* _WHAT YOU WILL DO_:
Every entry below should be restated word for word, except for its images.

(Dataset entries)
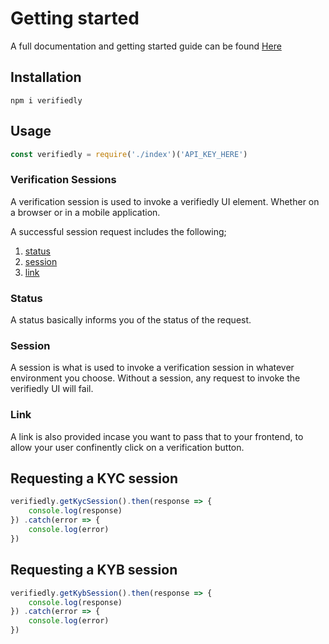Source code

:# Getting started

A full documentation and getting started guide can be found [Here](https://verifiedlydocs.com)


## Installation

`npm i verifiedly`

## Usage
``` js
const verifiedly = require('./index')('API_KEY_HERE')

``` 

### Verification Sessions
A verification session is used to invoke a verifiedly UI element. Whether on a browser or in a mobile application.

A successful session request includes the following;

1. [status](#status)
2. [session](#session)
3. [link](#link)

### Status
A status basically informs you of the status of the request.

### Session
A session is what is used to invoke a verification session in whatever environment you choose. Without a session, any request to invoke the verifiedly UI will fail.

### Link
A link is also provided incase you want to pass that to your frontend, to allow your user confinently click on a verification button. 


## Requesting a KYC session
``` js
verifiedly.getKycSession().then(response => {
    console.log(response)
}) .catch(error => {
    console.log(error)
})

```

## Requesting a KYB session
``` js
verifiedly.getKybSession().then(response => {
    console.log(response)
}) .catch(error => {
    console.log(error)
})

```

* _FINAL ANSWER_:
Source code

:# Getting started

A full documentation and getting started guide can be found [Here](https://verifiedlydocs.com)


## Installation

`npm i verifiedly`

## Usage
``` js
const verifiedly = require('./index')('API_KEY_HERE')

``` 

### Verification Sessions
A verification session is used to invoke a verifiedly UI element. Whether on a browser or in a mobile application.

A successful session request includes the following;

1. [status](#status)
2. [session](#session)
3. [link](#link)

### Status
A status basically informs you of the status of the request.

### Session
A session is what is used to invoke a verification session in whatever environment you choose. Without a session, any request to invoke the verifiedly UI will fail.

### Link
A link is also provided incase you want to pass that to your frontend, to allow your user confinently click on a verification button. 


## Requesting a KYC session
``` js
verifiedly.getKycSession().then(response => {
    console.log(response)
}) .catch(error => {
    console.log(error)
})

```

## Requesting a KYB session
``` js
verifiedly.getKybSession().then(response => {
    console.log(response)
}) .catch(error => {
    console.log(error)
})

```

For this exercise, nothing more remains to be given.